You perceive that we shall be by turns with Locke, with Reid, and with Kant, in that just and strong measure which is called eclecticism.
Eclecticism is in our eyes the true historical method, and it has for us all the importance of the history of philosophy; but there is something which we place above the history of philosophy, and, consequently, above eclecticism,—philosophy itself.
The history of philosophy does not carry its own light with it, it is not its own end. How could eclecticism, which has no other field than history, be our only, our primary, object?
It is, doubtless, just, it is of the highest utility, to discriminate in each system what there is true in it from what there is false in it; first, in order to appreciate this system rightly; then, in order to render the false of no account, to disengage and re-collect the true, and thus to enrich and aggrandize philosophy by history. But you conceive that we must already know what truth is, in order to recognize it, and to distinguish it from the error with which it is mixed; so that the criticism of systems almost demands a system, so that the history of philosophy is constrained to first borrow from philosophy the light which it must one day return to it with usury.

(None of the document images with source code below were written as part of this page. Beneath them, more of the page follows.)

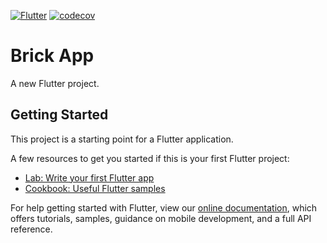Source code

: [![Flutter](https://github.com/sebastiankutschbach/brick_app_v2/actions/workflows/flutter.yml/badge.svg)](https://github.com/sebastiankutschbach/brick_app_v2/actions/workflows/flutter.yml)
[![codecov](https://codecov.io/gh/sebastiankutschbach/brick_app_v2/branch/main/graph/badge.svg)](https://codecov.io/gh/sebastiankutschbach/brick_app_v2)
# Brick App

A new Flutter project.

## Getting Started

This project is a starting point for a Flutter application.

A few resources to get you started if this is your first Flutter project:

- [Lab: Write your first Flutter app](https://flutter.dev/docs/get-started/codelab)
- [Cookbook: Useful Flutter samples](https://flutter.dev/docs/cookbook)

For help getting started with Flutter, view our
[online documentation](https://flutter.dev/docs), which offers tutorials,
samples, guidance on mobile development, and a full API reference.
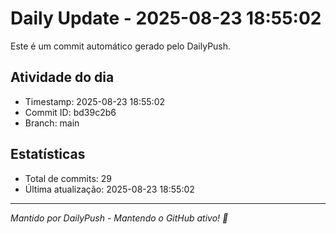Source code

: # Daily Update - 2025-08-23 18:55:02

Este é um commit automático gerado pelo DailyPush.

## Atividade do dia
- Timestamp: 2025-08-23 18:55:02
- Commit ID: bd39c2b6
- Branch: main

## Estatísticas
- Total de commits: 29
- Última atualização: 2025-08-23 18:55:02

---
*Mantido por DailyPush - Mantendo o GitHub ativo! 🚀*
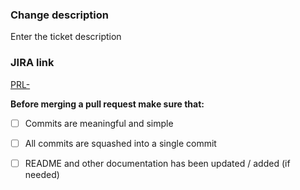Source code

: ### Change description ###
Enter the ticket description

### JIRA link ###

[PRL-](https://tools.hmcts.net/jira/browse/PRL-)

**Before merging a pull request make sure that:**

- [ ] Commits are meaningful and simple
- [ ] All commits are squashed into a single commit
- [ ] README and other documentation has been updated / added (if needed)


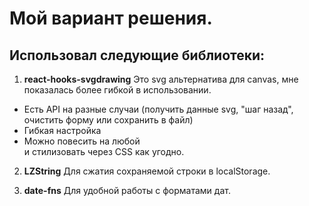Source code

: # Мой вариант решения.

## Использовал следующие библиотеки:

1. **react-hooks-svgdrawing** Это svg альтернатива для canvas, мне показалась более гибкой в использовании. 

 - Есть API на разные случаи (получить данные svg, "шаг назад", очистить форму или сохранить в файл)
 - Гибкая настройка
 - Можно повесить на любой **<div>** и стилизовать через CSS как угодно.

2. **LZString** Для сжатия сохраняемой строки в localStorage.

3. **date-fns** Для удобной работы с форматами дат.
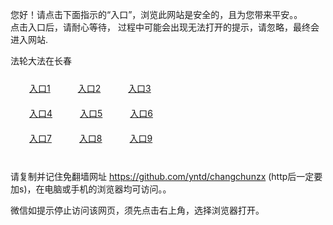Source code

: 您好！请点击下面指示的“入口”，浏览此网站是安全的，且为您带来平安。。 <br/>
点击入口后，请耐心等待， 过程中可能会出现无法打开的提示，请忽略，最终会进入网站. </br>

法轮大法在长春<br/>
<div style="padding:10px"><a style="margin:20px" target="_blank" href="https://d33j9mp55iq3nr.cloudfront.net/2Qpsp?mnvmtby" id="ccLink1" rel="nofollow">入口1</a> <a target="_blank" style="margin:20px" href="https://dm3qiqru8pc5m.cloudfront.net/2Qpsp?lpxbscg" id="ccLink2" rel="nofollow">入口2</a> <a style="margin:20px" target="_blank" href="https://d2n7rk5a5nriu3.cloudfront.net/2Qpsp?zqafwme" id="ccLink3" rel="nofollow">入口3</a></div>

<div style="padding:10px" ><a style="margin:20px" target="_blank" href="https://d33j9mp55iq3nr.cloudfront.net/2Qpsp?mnvmtby" id="ccLink4" rel="nofollow">入口4</a> <a style="margin:20px" href="https://dm3qiqru8pc5m.cloudfront.net/2Qpsp?lpxbscg" target="_blank" id="ccLink5" rel="nofollow">入口5</a> <a style="margin:20px" href="https://d2n7rk5a5nriu3.cloudfront.net/2Qpsp?zqafwme" target="_blank" id="ccLink6" rel="nofollow">入口6</a></div>

<div style="padding:10px"><a style="margin:20px" target="_blank" href="https://d33j9mp55iq3nr.cloudfront.net/2Qpsp?mnvmtby" id="ccLink7" rel="nofollow">入口7</a> <a style="margin:20px" href="https://dm3qiqru8pc5m.cloudfront.net/2Qpsp?lpxbscg" target="_blank" id="ccLink8" rel="nofollow">入口8</a> <a style="margin:20px" target="_blank" href="https://d2n7rk5a5nriu3.cloudfront.net/2Qpsp?zqafwme" id="ccLink9" rel="nofollow">入口9</a></div>

<br/>



请复制并记住免翻墙网址 https://github.com/yntd/changchunzx (http后一定要加s)，在电脑或手机的浏览器均可访问。。<br/>

微信如提示停止访问该网页，须先点击右上角，选择浏览器打开。
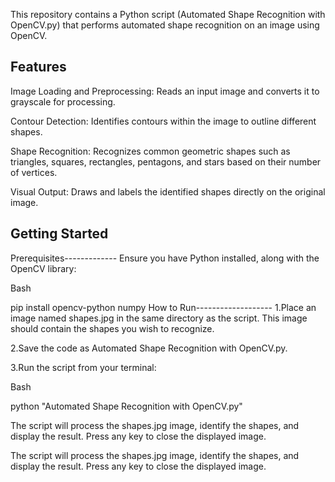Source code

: This repository contains a Python script (Automated Shape Recognition with OpenCV.py) that performs automated shape recognition on an image using OpenCV.

Features
---------------------------------------------------------------------------------------------------------------------------------------------------------
Image Loading and Preprocessing: Reads an input image and converts it to grayscale for processing.

Contour Detection: Identifies contours within the image to outline different shapes.

Shape Recognition: Recognizes common geometric shapes such as triangles, squares, rectangles, pentagons, and stars based on their number of vertices.

Visual Output: Draws and labels the identified shapes directly on the original image.

Getting Started
------------------------------------------------------------------------------------------------
Prerequisites-------------
Ensure you have Python installed, along with the OpenCV library:

  Bash

  pip install opencv-python numpy
How to Run-------------------
1.Place an image named shapes.jpg in the same directory as the script. This image should contain the shapes you wish to recognize.

2.Save the code as Automated Shape Recognition with OpenCV.py.

3.Run the script from your terminal:

  Bash

  python "Automated Shape Recognition with OpenCV.py"
  
The script will process the shapes.jpg image, identify the shapes, and display the result. Press any key to close the displayed image.  
  
The script will process the shapes.jpg image, identify the shapes, and display the result. Press any key to close the displayed image.
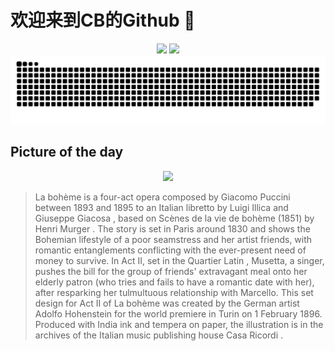 
# 欢迎来到CB的Github 👋

<div align="center">
  <img height="137px" src="https://github-readme-stats.vercel.app/api?username=SuperCB&show_icons=true&theme=radical" />
  <img height="137px" src="https://github-readme-stats.vercel.app/api/top-langs/?username=SuperCB&hide_title=true&hide_border=true&layout=compact&langs_count=6&text_color=000&icon_color=fff" />
</div>


<div align="center">
    <img src="./contribution-snake/github-contribution-grid-snake.svg" />
</div>



## Picture of the day
<div align="center">
  <img width=400px src="https://upload.wikimedia.org/wikipedia/commons/thumb/1/1b/Al_quartiere_latino%2C_bozzetto_di_Adolf_Hohenstein_per_La_Boh%C3%A8me_%281896%29_-_Archivio_Storico_Ricordi_ICON000086_-_Restoration.jpg/825px-Al_quartiere_latino%2C_bozzetto_di_Adolf_Hohenstein_per_La_Boh%C3%A8me_%281896%29_-_Archivio_Storico_Ricordi_ICON000086_-_Restoration.jpg" />
</div>

>La bohème  is a four-act opera composed by  Giacomo Puccini  between 1893 and 1895 to an Italian  libretto  by  Luigi Illica  and  Giuseppe Giacosa , based on  Scènes de la vie de bohème  (1851) by  Henri Murger . The story is set in Paris around 1830 and shows the  Bohemian lifestyle  of a poor seamstress and her artist friends, with romantic entanglements conflicting with the ever-present need of money to survive. In Act II, set in the  Quartier Latin , Musetta, a singer, pushes the bill for the group of friends' extravagant meal onto her elderly patron (who tries and fails to have a romantic date with her), after resparking her tulmultuous relationship with Marcello. This set design for Act II of  La bohème  was created by the German artist  Adolfo Hohenstein  for the world premiere in  Turin  on 1 February 1896. Produced with  India ink  and  tempera  on paper, the illustration is in the archives of the Italian music publishing house  Casa Ricordi .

In fine, the history of philosophy is only a branch, or rather an instrument, of philosophical science. Surely it is the interest which we feel for philosophy that alone attaches us to its history; it is the love of truth which makes us everywhere pursue its vestiges, and interrogate with a passionate curiosity those who before us have also loved and sought truth.
Thus philosophy is at once the supreme object and the torch of the history of philosophy. By this double title it has a right to preside over our instruction.